Ol Rounder wuz, as most dogs were in those distant once upon a time daze, of mixed ’n ambiguous ancestry…much like the American boys who partnered them….back then, nobody much cared about your antecedents, what mattered most wuz the willingness to fight back, the ability to climb a tree or swim the river or to crawl, mostly blind, into the unknown ’n unbelieveable darkness of a hillside cave….
It wuz the forties ’n America wuz at war on two fronts, the Japs in the Pacific, a mostly unknown seascape of islands, palm trees ’n coconuts as seen in the movies of the day….’n, of course, the Germans who we had beat up in the first World War ’n now had t’do it ag’in…
The Beattyville boyz fought the war thru the streets (alleyways, actually) of Beattyville, on the riverbank ’n in the green, honey-suckled hills…we used rubberband guns (when we c’d get the rubber bands) ’n imagination which fortunately wuz in great supply at that time as ever’body I knew wuz really short on money….

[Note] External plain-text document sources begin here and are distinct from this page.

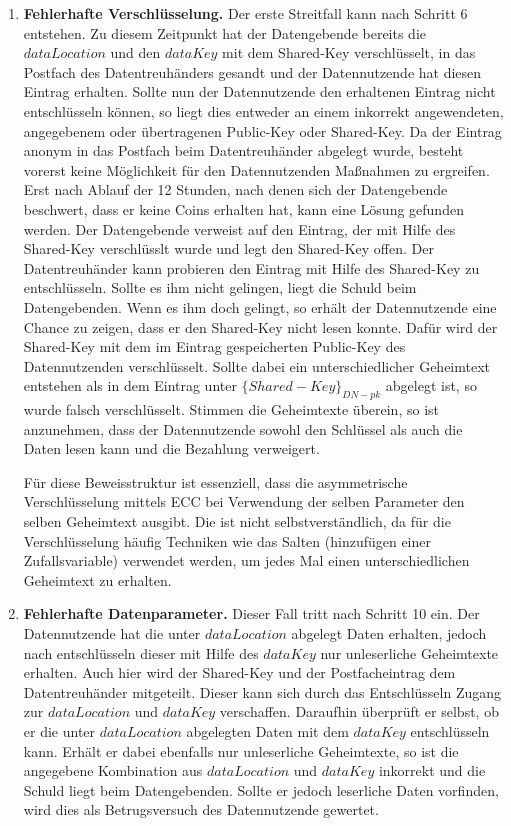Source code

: \documentclass[
	fontsize=12pt,
	headings=small,
	parskip=half,           %
	bibliography=totoc,
	numbers=noenddot,       %
	open=any,               %
]{scrreprt}
\begin{document}
\begin{enumerate}
    \item \textbf{Fehlerhafte Verschlüsselung.}\label{case:IncorrectEncryption}
    Der erste Streitfall kann nach Schritt 6 entstehen. Zu diesem Zeitpunkt hat der Datengebende bereits die $dataLocation$ und den $dataKey$ mit dem Shared-Key verschlüsselt, in das Postfach des Datentreuhänders gesandt und der Datennutzende hat diesen Eintrag erhalten. Sollte nun der Datennutzende den erhaltenen Eintrag nicht entschlüsseln können, so liegt dies entweder an einem inkorrekt angewendeten, angegebenem oder übertragenen Public-Key oder Shared-Key. Da der Eintrag anonym in das Postfach beim Datentreuhänder abgelegt wurde, besteht vorerst keine Möglichkeit für den Datennutzenden Maßnahmen zu ergreifen. Erst nach Ablauf der 12 Stunden, nach denen sich der Datengebende beschwert, dass er keine Coins erhalten hat, kann eine Lösung gefunden werden. Der Datengebende verweist auf den Eintrag, der mit Hilfe des Shared-Key verschlüsslt wurde und legt den Shared-Key offen. Der Datentreuhänder kann probieren den Eintrag mit Hilfe des Shared-Key zu entschlüsseln. Sollte es ihm nicht gelingen, liegt die Schuld beim Datengebenden. Wenn es ihm doch gelingt, so erhält der Datennutzende eine Chance zu zeigen, dass er den Shared-Key nicht lesen konnte. Dafür wird der Shared-Key mit dem im Eintrag gespeicherten Public-Key des Datennutzenden verschlüsselt. Sollte dabei ein unterschiedlicher Geheimtext entstehen als in dem Eintrag unter $\{Shared-Key\}_{DN-pk}$ abgelegt ist, so wurde falsch verschlüsselt. Stimmen die Geheimtexte überein, so ist anzunehmen, dass der Datennutzende sowohl den Schlüssel als auch die Daten lesen kann und die Bezahlung verweigert. 

    Für diese Beweisstruktur ist essenziell, dass die asymmetrische Verschlüsselung mittels ECC bei Verwendung der selben Parameter den selben Geheimtext ausgibt. Die ist nicht selbstverständlich, da für die Verschlüsselung häufig Techniken wie das Salten (hinzufügen einer Zufallsvariable) verwendet werden, um jedes Mal einen unterschiedlichen Geheimtext zu erhalten.
    
    
    \item \textbf{Fehlerhafte Datenparameter.}\label{case:IncorrectDataParameters}
    Dieser Fall tritt nach Schritt 10 ein. Der Datennutzende hat die unter $dataLocation$ abgelegt Daten erhalten, jedoch nach entschlüsseln dieser mit Hilfe des $dataKey$ nur unleserliche Geheimtexte erhalten. Auch hier wird der Shared-Key und der Postfacheintrag dem Datentreuhänder mitgeteilt. Dieser kann sich durch das Entschlüsseln Zugang zur $dataLocation$ und $dataKey$ verschaffen. Daraufhin überprüft er selbst, ob er die unter $dataLocation$ abgelegten Daten mit dem $dataKey$ entschlüsseln kann. Erhält er dabei ebenfalls nur unleserliche Geheimtexte, so ist die angegebene Kombination aus $dataLocation$ und $dataKey$ inkorrekt und die Schuld liegt beim Datengebenden. Sollte er jedoch leserliche Daten vorfinden, wird dies als Betrugsversuch des Datennutzende gewertet.


\end{enumerate}
\end{document}
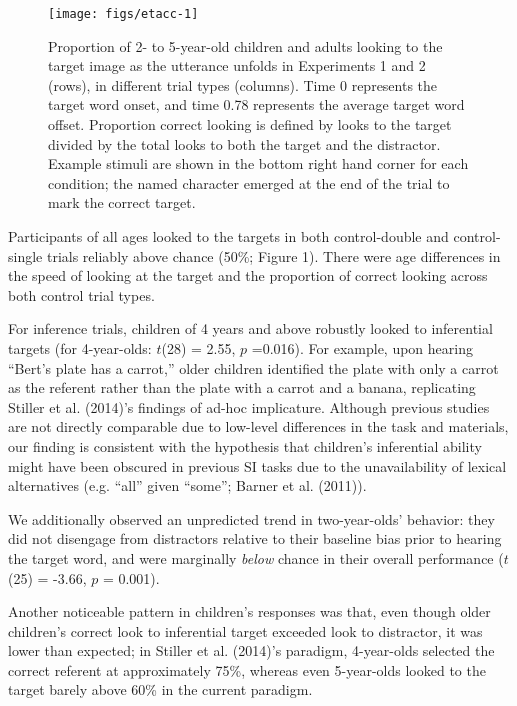 \documentclass[a4paper,man,apacite,floatsintext]{apa6}
\newenvironment{CodeChunk}{}{}
\begin{document}
\begin{CodeChunk}
\begin{figure}[H]

{\centering \texttt{[image: figs/etacc-1]} 

}

\caption[Proportion of 2- to 5-year-old children and adults looking to the target image as the utterance unfolds in Experiments 1 and 2 (rows), in different trial types (columns)]{Proportion of 2- to 5-year-old children and adults looking to the target image as the utterance unfolds in Experiments 1 and 2 (rows), in different trial types (columns). Time 0 represents the target word onset, and time 0.78 represents the average target word offset. Proportion correct looking is defined by looks to the target divided by the total looks to both the target and the distractor. Example stimuli are shown in the bottom right hand corner for each condition; the named character emerged at the end of the trial to mark the correct target.}\label{fig:etacc}
\end{figure}
\end{CodeChunk}

Participants of all ages looked to the targets in both control-double
and control-single trials reliably above chance (50\%; Figure 1). There
were age differences in the speed of looking at the target and the
proportion of correct looking across both control trial types.

For inference trials, children of 4 years and above robustly looked to
inferential targets (for 4-year-olds: \(t\)(28) = 2.55, \(p\) =0.016).
For example, upon hearing ``Bert's plate has a carrot,'' older children
identified the plate with only a carrot as the referent rather than the
plate with a carrot and a banana, replicating Stiller et al. (2014)'s
findings of ad-hoc implicature. Although previous studies are not
directly comparable due to low-level differences in the task and
materials, our finding is consistent with the hypothesis that children's
inferential ability might have been obscured in previous SI tasks due to
the unavailability of lexical alternatives (e.g. ``all'' given ``some'';
Barner et al. (2011)).

We additionally observed an unpredicted trend in two-year-olds'
behavior: they did not disengage from distractors relative to their
baseline bias prior to hearing the target word, and were marginally
\emph{below} chance in their overall performance (\(t\)(25) = -3.66,
\(p\) = 0.001).

Another noticeable pattern in children's responses was that, even though
older children's correct look to inferential target exceeded look to
distractor, it was lower than expected; in Stiller et al. (2014)'s
paradigm, 4-year-olds selected the correct referent at approximately
75\%, whereas even 5-year-olds looked to the target barely above 60\% in
the current paradigm.
\end{document}
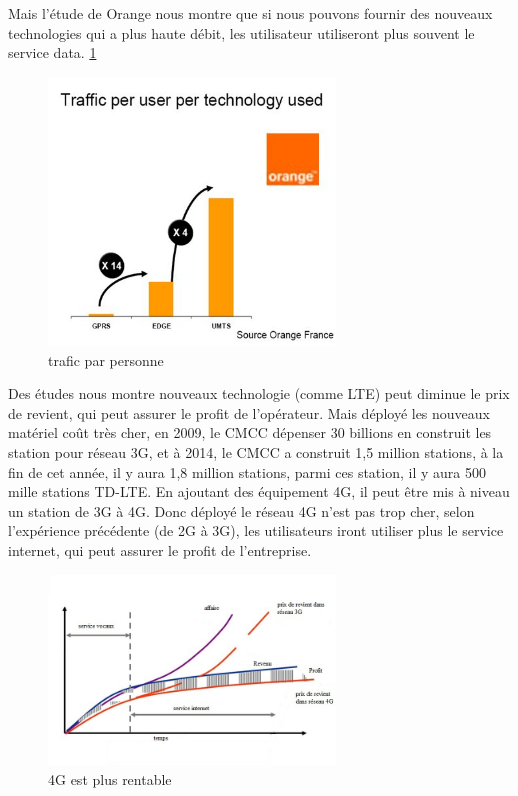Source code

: Mais l'étude de Orange nous montre que si nous pouvons fournir des nouveaux technologies qui a plus haute débit, les utilisateur utiliseront plus souvent le service data.  \ref{traficparpersonne}
  \begin{figure}[H]
   \centering
   \includegraphics[width=3in]{images/orange.JPG}
   \caption{trafic par personne }
   \label{traficparpersonne}
  \end{figure}
 Des études nous montre nouveaux technologie (comme LTE) peut diminue le prix de revient, qui peut assurer le profit de l'opérateur. Mais déployé les nouveaux matériel coût très cher, en 2009, le CMCC dépenser 30 billions \textyen en construit les station pour réseau 3G, et à 2014, le CMCC a construit 1,5 million stations, à la fin de cet année, il y aura 1,8 million stations, parmi ces station, il y aura 500 mille stations TD-LTE. En ajoutant des équipement 4G, il peut être mis à niveau un station de 3G à 4G. Donc déployé le réseau 4G n'est pas trop cher, selon l'expérience précédente (de 2G à 3G), les utilisateurs iront utiliser plus le service internet, qui peut assurer le profit de l'entreprise.
      \begin{figure}[H]
          \centering
          \includegraphics[width=3in]{images/why4G.jpg}
          \caption{4G est plus rentable}
          \label{why4G}
      \end{figure}
      
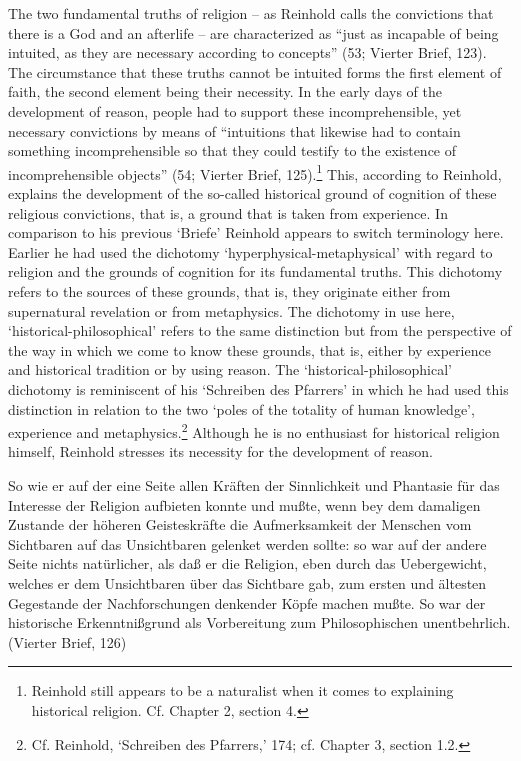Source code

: The two fundamental truths of religion {--} as Reinhold calls the convictions that there is a God and an afterlife {--} are characterized as ``just as incapable of being intuited, as they are necessary according to concepts'' (53; Vierter Brief, 123). The circumstance that these truths cannot be intuited forms the first element of faith, the second element being their necessity. In the early days of the development of reason, people had to support these incomprehensible, yet necessary convictions by means of ``intuitions that likewise had to contain something incomprehensible so that they could testify to the existence of incomprehensible objects'' (54; Vierter Brief, 125).\footnote{ Reinhold still appears to be a naturalist when it comes to explaining historical religion. Cf. Chapter 2, section 4.} This, according to Reinhold, explains the development of the so{-}called historical ground of cognition of these religious convictions, that is, a ground that is taken from experience. In comparison to his previous `Briefe' Reinhold appears to switch terminology here. Earlier he had used the dichotomy `hyperphysical{-}metaphysical' with regard to religion and the grounds of cognition for its fundamental truths. This dichotomy refers to the sources of these grounds, that is, they originate either from supernatural revelation or from metaphysics. The dichotomy in use here, `historical{-}philosophical' refers to the same distinction but from the perspective of the way in which we come to know these grounds, that is, either by experience and historical tradition or by using reason. The `historical{-}philosophical' dichotomy is reminiscent of his `Schreiben des Pfarrers' in which he had used this distinction in relation to the two `poles of the totality of human knowledge', experience and metaphysics.\footnote{ Cf. Reinhold, `Schreiben des Pfarrers,' 174; cf. Chapter 3, section 1.2.} Although he is no enthusiast for historical religion himself, Reinhold stresses its necessity for the development of reason. 

So wie er auf der eine Seite allen Kr\"{a}ften der Sinnlichkeit und Phantasie f\"{u}r das Interesse der Religion aufbieten konnte und mu\ss{}te, wenn bey dem damaligen Zustande der h\"{o}heren Geisteskr\"{a}fte die Aufmerksamkeit der Menschen vom Sichtbaren auf das Unsichtbaren gelenket werden sollte: so war auf der andere Seite nichts nat\"{u}rlicher, als da\ss{} er die Religion, eben durch das Uebergewicht, welches er dem Unsichtbaren \"{u}ber das Sichtbare gab, zum ersten und \"{a}ltesten Gegestande der Nachforschungen denkender K\"{o}pfe machen mu\ss{}te. So war der historische Erkenntni\ss{}grund als Vorbereitung zum Philosophischen unentbehrlich. (Vierter Brief, 126)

What it wuz that brought all this remembering on is the pic posted by Joe Hannah of the ice truck ('At's my Dad sprawled insouciantly{lookitup, Sophie} on the front fender)…I recall, ’n I’m thinkin’ it wuz the summer of ’42, that my Dad, Manuel Smith, delivered ice for a few months in South Portsmouth…’n me ’n most all the Beattyville boyz’d grab a few chunks off the back…y’got to remember than in those longago daze, there wuz still a lot of people that still used ice boxes (my Aunt Billie kept hers on her back porch)...
“Ain’t nuthin’ more responsible for the good old days than a bad mem’ry!”